Search the entries for the word "https". Copy each line in which it is found.

Pictures paired with source code:
┄┄┄┄┄┄

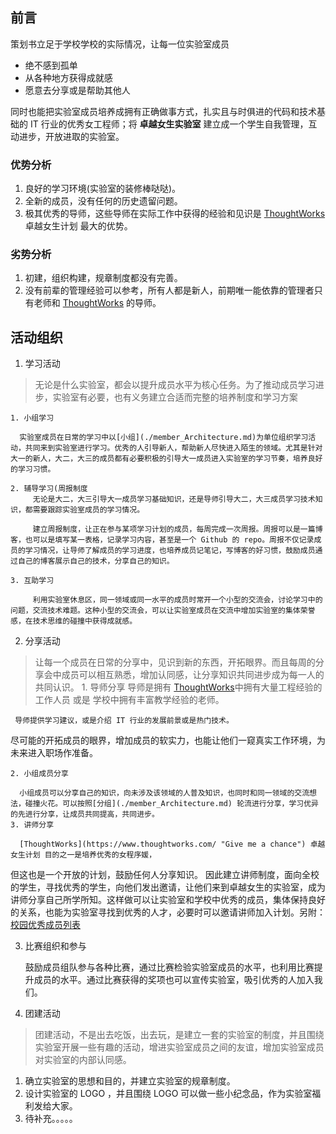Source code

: ## 前言
   策划书立足于学校学校的实际情况，让每一位实验室成员
   - 绝不感到孤单
   - 从各种地方获得成就感
   - 愿意去分享或是帮助其他人
    
同时也能把实验室成员培养成拥有正确做事方式，扎实且与时俱进的代码和技术基础的 
IT 行业的优秀女工程师；将 **卓越女生实验室** 建立成一个学生自我管理，互动进步，开放进取的实验室。

### 优势分析
 1. 良好的学习环境(实验室的装修棒哒哒)。
 2. 全新的成员，没有任何的历史遗留问题。
 3. 极其优秀的导师，这些导师在实际工作中获得的经验和见识是 [ThoughtWorks](https://www.thoughtworks.com/ "The Best")     卓越女生计划  最大的优势。
 
### 劣势分析
 1. 初建，组织构建，规章制度都没有完善。
 2. 没有前辈的管理经验可以参考，所有人都是新人，前期唯一能依靠的管理者只有老师和
[ThoughtWorks](https://www.thoughtworks.com/ "Give me a chance") 的导师。

## 活动组织
 1. 学习活动
 
 > 无论是什么实验室，都会以提升成员水平为核心任务。为了推动成员学习进步，实验室有必要，也有义务建立合适而完整的培养制度和学习方案

    1. 小组学习
       
      实验室成员在日常的学习中以[小组](./member_Architecture.md)为单位组织学习活动，共同来到实验室进行学习。优秀的人引导新人，帮助新人尽快进入陌生的领域。尤其是针对大一的新人，大二，大三的成员都有必要积极的引导大一成员进入实验室的学习节奏，培养良好的学习习惯。

    2. 辅导学习(周报制度
         无论是大二，大三引导大一成员学习基础知识，还是导师引导大二，大三成员学习技术知识，都需要跟踪实验室成员的学习情况。
         
         建立周报制度，让正在参与某项学习计划的成员，每周完成一次周报。周报可以是一篇博客，也可以是填写某一表格，记录学习内容，甚至是一个 Github 的 repo。周报不仅记录成员的学习情况，让导师了解成员的学习进度，也培养成员记笔记，写博客的好习惯，鼓励成员通过自己的博客展示自己的技术，分享自己的知识。
         
    3. 互助学习            
    
         利用实验室休息区，同一领域或同一水平的成员时常开一个小型的交流会，讨论学习中的问题，交流技术难题。这种小型的交流会，可以让实验室成员在交流中增加实验室的集体荣誉感，在技术思维的碰撞中获得成就感。
 
 2. 分享活动
 > 让每一个成员在日常的分享中，见识到新的东西，开拓眼界。而且每周的分享会中成员可以相互熟悉，增加认同感，让分享知识共同进步成为每一人的共同认识。
    1. 导师分享
     导师是拥有 [ThoughtWorks](https://www.thoughtworks.com/ "Give me a chance")中拥有大量工程经验的工作人员 或是
学校中拥有丰富教学经验的老师。

     导师提供学习建议，或是介绍 IT 行业的发展前景或是热门技术。
尽可能的开拓成员的眼界，增加成员的软实力，也能让他们一窥真实工作环境，为未来进入职场作准备。

    2. 小组成员分享
    
      小组成员可以分享自己的知识，向未涉及该领域的人普及知识，也同时和同一领域的交流想法，碰撞火花。可以按照[分组](./member_Architecture.md) 轮流进行分享，学习优异的先进行分享，让成员共同提高，共同进步。
    3. 讲师分享
    
      [ThoughtWorks](https://www.thoughtworks.com/ "Give me a chance") 卓越女生计划 目的之一是培养优秀的女程序媛，
但这也是一个开放的计划，鼓励任何人分享知识。
       因此建立讲师制度，面向全校的学生，寻找优秀的学生，向他们发出邀请，让他们来到卓越女生的实验室，成为讲师分享自己所学所知。这样做可以让实验室和学校中优秀的成员，集体保持良好的关系，也能为实验室寻找到优秀的人才，必要时可以邀请讲师加入计划。另附：[校园优秀成员列表](./the_best.md)
       
      

 3. 比赛组织和参与
 
    鼓励成员组队参与各种比赛，通过比赛检验实验室成员的水平，也利用比赛提升成员的水平。通过比赛获得的奖项也可以宣传实验室，吸引优秀的人加入我们。

 4. 团建活动
> 团建活动，不是出去吃饭，出去玩，是建立一套的实验室的制度，并且围绕实验室开展一些有趣的活动，增进实验室成员之间的友谊，增加实验室成员对实验室的内部认同感。
   1. 确立实验室的思想和目的，并建立实验室的规章制度。
   2. 设计实验室的 LOGO ，并且围绕 LOGO 可以做一些小纪念品，作为实验室福利发给大家。
   3. 待补充。。。。。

┄┄┄┄┄┄

**Answer**
 3. 极其优秀的导师，这些导师在实际工作中获得的经验和见识是 [ThoughtWorks](https://www.thoughtworks.com/ "The Best")     卓越女生计划  最大的优势。
[ThoughtWorks](https://www.thoughtworks.com/ "Give me a chance") 的导师。
     导师是拥有 [ThoughtWorks](https://www.thoughtworks.com/ "Give me a chance")中拥有大量工程经验的工作人员 或是
      [ThoughtWorks](https://www.thoughtworks.com/ "Give me a chance") 卓越女生计划 目的之一是培养优秀的女程序媛，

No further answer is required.